* _Extracted entries_:
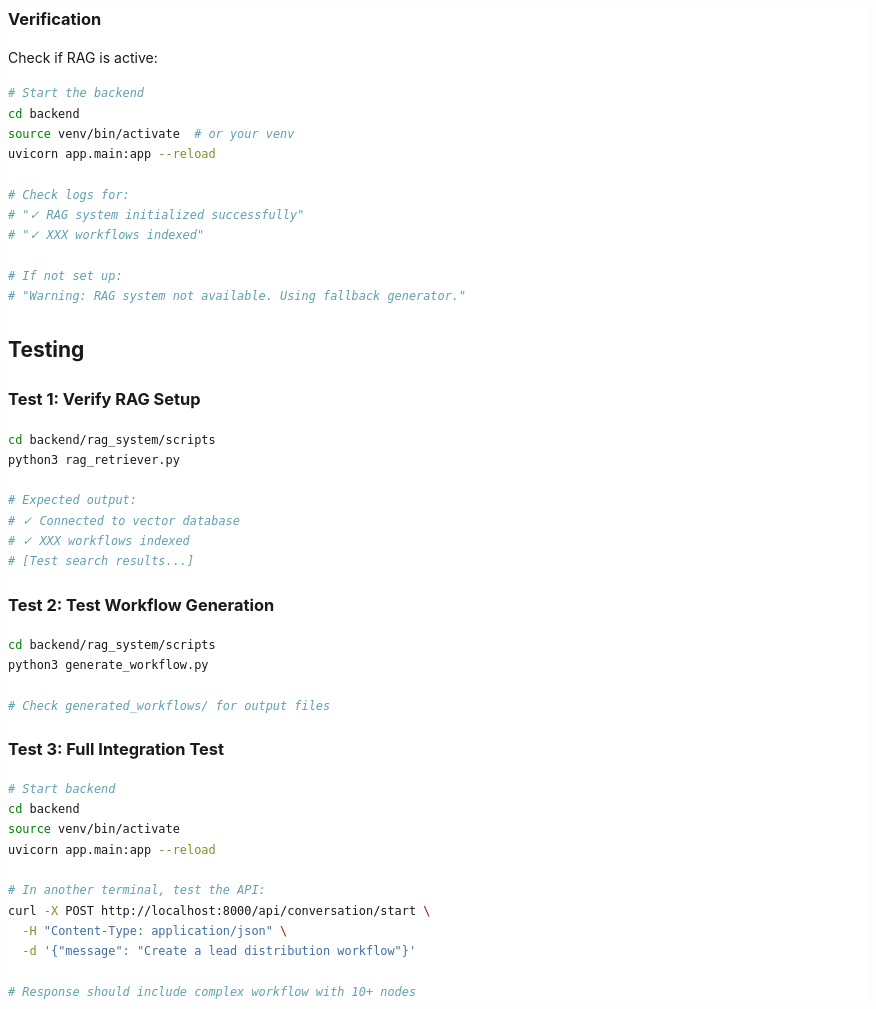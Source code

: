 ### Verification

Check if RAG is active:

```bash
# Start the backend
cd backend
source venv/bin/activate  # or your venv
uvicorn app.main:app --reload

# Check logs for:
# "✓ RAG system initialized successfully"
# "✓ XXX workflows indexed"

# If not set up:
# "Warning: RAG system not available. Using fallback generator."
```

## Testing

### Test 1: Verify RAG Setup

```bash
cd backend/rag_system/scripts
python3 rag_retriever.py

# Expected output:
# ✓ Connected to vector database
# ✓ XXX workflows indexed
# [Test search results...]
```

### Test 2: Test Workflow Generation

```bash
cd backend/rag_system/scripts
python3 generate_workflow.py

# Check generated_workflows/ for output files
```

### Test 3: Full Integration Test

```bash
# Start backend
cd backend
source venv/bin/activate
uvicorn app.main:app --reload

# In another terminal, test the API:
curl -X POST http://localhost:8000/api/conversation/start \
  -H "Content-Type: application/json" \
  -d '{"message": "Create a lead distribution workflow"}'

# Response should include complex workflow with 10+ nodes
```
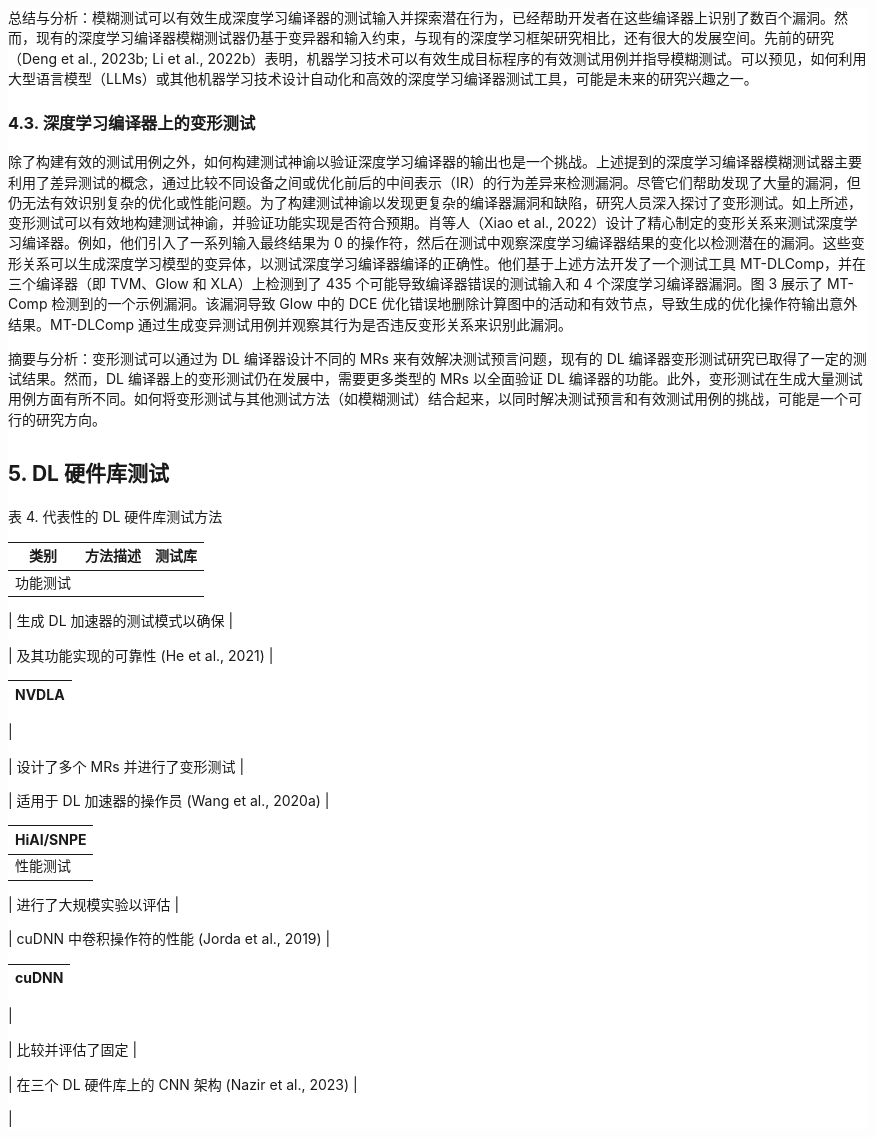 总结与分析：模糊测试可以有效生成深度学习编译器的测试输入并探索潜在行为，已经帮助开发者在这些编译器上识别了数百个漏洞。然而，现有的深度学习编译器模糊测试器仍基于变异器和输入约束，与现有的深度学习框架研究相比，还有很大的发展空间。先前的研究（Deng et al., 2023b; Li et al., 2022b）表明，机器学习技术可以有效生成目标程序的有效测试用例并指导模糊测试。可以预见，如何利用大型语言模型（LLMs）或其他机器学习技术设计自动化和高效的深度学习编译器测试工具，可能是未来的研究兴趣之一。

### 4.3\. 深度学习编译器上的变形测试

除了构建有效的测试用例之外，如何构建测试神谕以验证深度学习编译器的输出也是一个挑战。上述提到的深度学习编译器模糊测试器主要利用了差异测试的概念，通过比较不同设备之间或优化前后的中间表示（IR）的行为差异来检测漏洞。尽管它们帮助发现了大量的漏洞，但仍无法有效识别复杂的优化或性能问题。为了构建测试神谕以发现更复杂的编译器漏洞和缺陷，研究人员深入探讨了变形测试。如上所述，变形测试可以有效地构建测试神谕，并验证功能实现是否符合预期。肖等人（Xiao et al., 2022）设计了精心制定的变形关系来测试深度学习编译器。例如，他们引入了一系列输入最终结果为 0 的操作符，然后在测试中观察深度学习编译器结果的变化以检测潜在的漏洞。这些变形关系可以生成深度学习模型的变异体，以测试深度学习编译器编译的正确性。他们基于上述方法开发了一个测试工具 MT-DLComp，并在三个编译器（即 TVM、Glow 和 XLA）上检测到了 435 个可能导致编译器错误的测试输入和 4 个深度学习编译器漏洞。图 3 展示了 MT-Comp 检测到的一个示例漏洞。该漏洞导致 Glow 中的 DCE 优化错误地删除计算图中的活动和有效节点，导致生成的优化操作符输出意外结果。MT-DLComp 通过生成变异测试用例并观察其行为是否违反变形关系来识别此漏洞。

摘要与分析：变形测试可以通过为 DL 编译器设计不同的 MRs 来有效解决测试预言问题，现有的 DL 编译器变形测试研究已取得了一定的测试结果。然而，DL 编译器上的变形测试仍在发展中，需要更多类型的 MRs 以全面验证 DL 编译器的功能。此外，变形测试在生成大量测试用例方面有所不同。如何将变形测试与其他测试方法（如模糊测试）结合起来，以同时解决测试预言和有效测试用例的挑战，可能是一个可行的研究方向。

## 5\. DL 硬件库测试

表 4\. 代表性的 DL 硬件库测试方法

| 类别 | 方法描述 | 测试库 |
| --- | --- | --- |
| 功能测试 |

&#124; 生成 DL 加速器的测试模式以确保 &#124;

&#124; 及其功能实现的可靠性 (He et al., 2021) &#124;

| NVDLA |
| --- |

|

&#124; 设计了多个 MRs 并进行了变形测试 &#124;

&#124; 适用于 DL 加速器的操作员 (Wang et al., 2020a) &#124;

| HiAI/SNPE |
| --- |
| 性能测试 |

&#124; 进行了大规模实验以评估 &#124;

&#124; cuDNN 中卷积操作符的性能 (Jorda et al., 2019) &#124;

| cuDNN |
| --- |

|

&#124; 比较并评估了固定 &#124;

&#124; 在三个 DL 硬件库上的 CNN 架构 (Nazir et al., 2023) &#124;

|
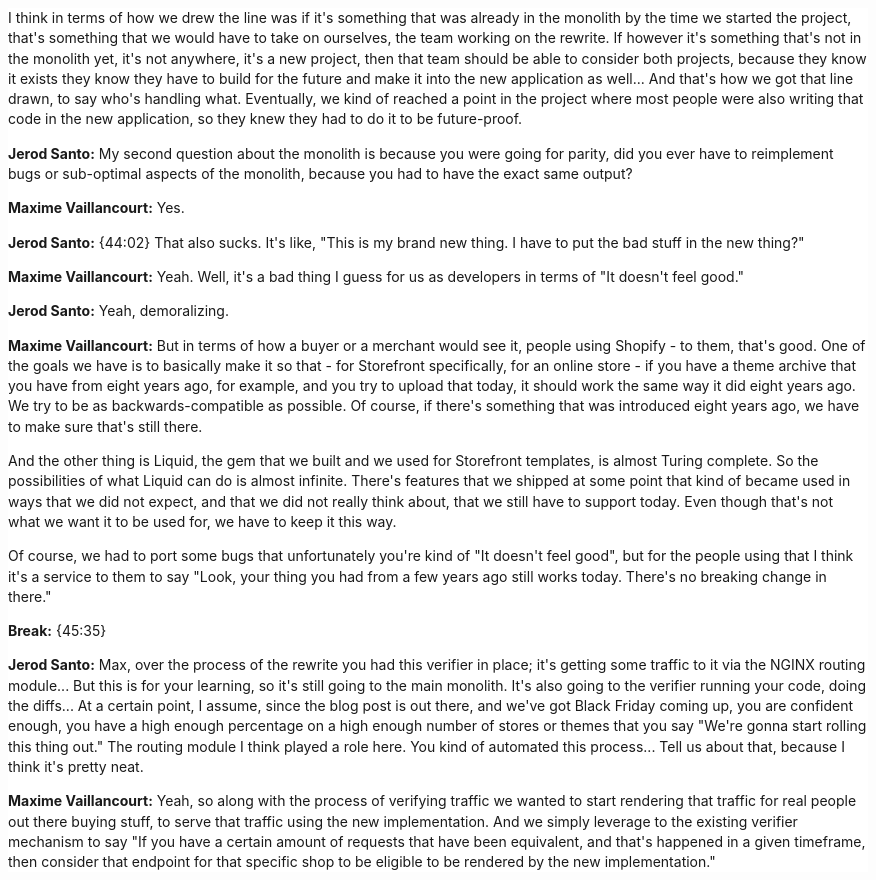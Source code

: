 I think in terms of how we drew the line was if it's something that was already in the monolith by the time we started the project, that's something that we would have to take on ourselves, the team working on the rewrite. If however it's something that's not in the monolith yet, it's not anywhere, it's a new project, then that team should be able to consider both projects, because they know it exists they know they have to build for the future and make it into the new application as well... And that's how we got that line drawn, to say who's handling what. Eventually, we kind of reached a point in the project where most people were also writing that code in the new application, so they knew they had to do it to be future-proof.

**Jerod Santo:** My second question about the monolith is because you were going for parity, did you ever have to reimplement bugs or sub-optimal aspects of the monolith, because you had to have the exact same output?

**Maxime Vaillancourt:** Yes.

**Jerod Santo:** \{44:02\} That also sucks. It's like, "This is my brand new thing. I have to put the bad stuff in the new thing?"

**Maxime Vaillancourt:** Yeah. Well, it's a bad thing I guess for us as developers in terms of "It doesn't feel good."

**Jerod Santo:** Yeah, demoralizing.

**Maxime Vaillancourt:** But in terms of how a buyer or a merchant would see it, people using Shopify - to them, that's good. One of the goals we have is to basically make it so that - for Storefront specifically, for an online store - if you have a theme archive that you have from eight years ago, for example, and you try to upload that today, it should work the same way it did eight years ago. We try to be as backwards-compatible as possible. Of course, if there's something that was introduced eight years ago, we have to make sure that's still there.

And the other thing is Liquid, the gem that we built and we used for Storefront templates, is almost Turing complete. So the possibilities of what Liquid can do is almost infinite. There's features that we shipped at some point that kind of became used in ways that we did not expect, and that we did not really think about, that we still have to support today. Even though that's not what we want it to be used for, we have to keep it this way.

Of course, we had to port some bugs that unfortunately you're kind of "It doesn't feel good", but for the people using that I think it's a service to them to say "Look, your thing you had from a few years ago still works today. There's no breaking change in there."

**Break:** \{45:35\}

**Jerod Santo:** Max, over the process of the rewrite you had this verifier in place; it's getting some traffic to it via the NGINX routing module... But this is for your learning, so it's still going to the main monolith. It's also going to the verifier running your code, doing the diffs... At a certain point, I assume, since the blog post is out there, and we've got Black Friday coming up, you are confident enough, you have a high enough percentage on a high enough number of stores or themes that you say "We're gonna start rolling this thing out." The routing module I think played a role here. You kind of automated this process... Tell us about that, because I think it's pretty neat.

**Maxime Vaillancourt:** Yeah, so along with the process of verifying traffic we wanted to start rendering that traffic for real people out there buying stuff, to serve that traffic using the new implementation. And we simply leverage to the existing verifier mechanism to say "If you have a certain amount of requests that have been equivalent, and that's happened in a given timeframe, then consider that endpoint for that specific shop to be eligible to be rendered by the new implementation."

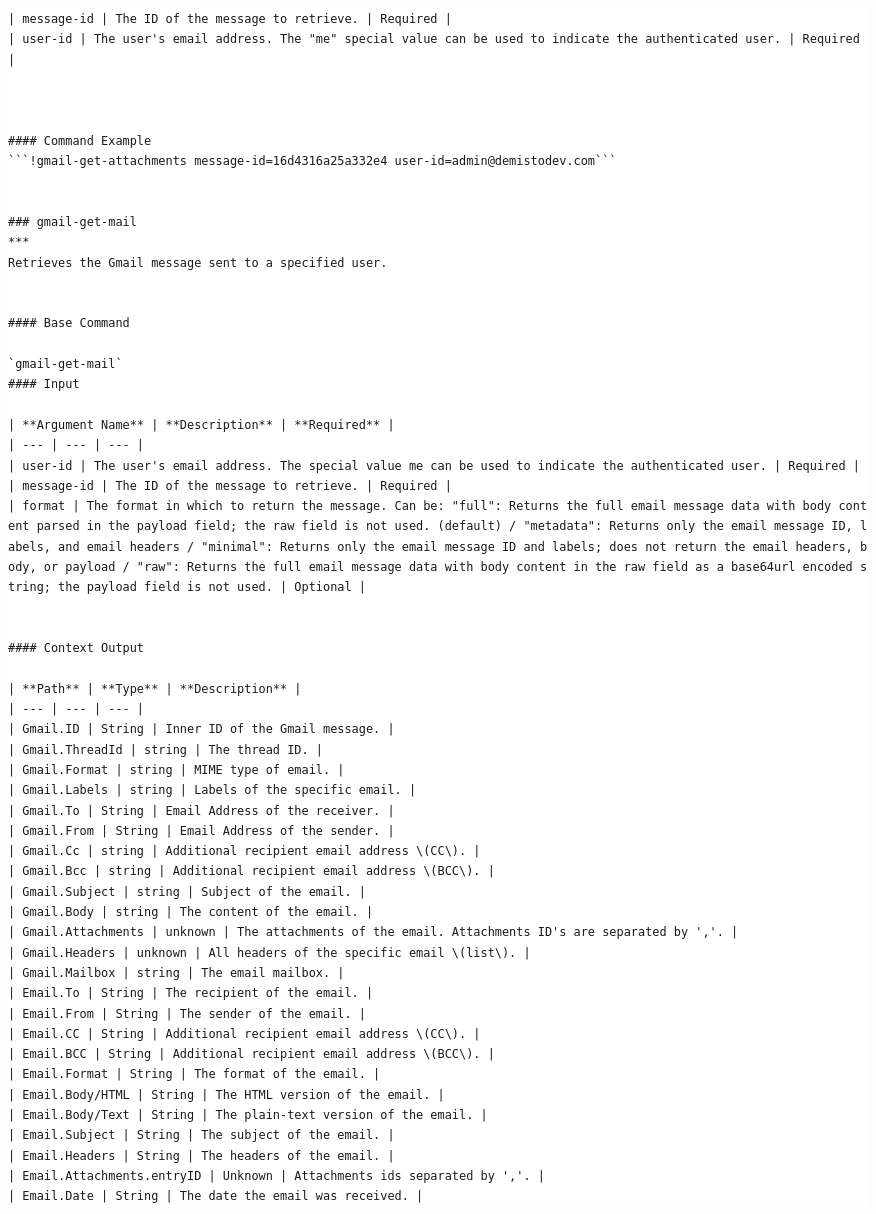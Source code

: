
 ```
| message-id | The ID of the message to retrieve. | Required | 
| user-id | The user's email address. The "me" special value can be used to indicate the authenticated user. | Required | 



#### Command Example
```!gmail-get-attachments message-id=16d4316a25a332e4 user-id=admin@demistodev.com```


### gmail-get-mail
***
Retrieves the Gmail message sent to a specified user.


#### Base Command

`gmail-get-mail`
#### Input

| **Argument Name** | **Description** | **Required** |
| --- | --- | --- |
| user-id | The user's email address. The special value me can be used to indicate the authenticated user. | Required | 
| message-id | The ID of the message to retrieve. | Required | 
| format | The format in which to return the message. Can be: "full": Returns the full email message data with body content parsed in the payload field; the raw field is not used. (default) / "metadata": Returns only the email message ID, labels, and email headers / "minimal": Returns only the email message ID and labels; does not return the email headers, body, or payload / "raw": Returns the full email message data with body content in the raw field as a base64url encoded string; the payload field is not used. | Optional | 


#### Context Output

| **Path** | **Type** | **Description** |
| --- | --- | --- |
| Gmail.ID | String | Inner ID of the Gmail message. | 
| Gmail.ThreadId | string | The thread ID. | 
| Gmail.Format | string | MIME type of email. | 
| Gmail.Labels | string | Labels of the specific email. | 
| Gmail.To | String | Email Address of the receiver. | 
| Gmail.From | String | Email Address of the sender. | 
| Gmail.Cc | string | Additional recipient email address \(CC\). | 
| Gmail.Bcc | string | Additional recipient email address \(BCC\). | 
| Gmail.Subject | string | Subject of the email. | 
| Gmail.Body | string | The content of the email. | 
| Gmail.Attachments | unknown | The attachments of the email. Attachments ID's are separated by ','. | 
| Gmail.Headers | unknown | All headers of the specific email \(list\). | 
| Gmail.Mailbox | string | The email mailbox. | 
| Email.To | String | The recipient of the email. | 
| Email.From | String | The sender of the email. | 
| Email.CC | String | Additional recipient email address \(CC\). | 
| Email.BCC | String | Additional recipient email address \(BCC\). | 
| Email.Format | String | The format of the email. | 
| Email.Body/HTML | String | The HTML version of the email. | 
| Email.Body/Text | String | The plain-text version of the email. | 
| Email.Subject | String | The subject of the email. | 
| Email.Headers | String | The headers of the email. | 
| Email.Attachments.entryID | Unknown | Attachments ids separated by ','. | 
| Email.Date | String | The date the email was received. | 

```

* _What this task involves_:
The response must contain every line from the listing above in which the string "sender" appears.

* _Written response_:
| Gmail.From | String | Email Address of the sender. | 
| Email.From | String | The sender of the email. | 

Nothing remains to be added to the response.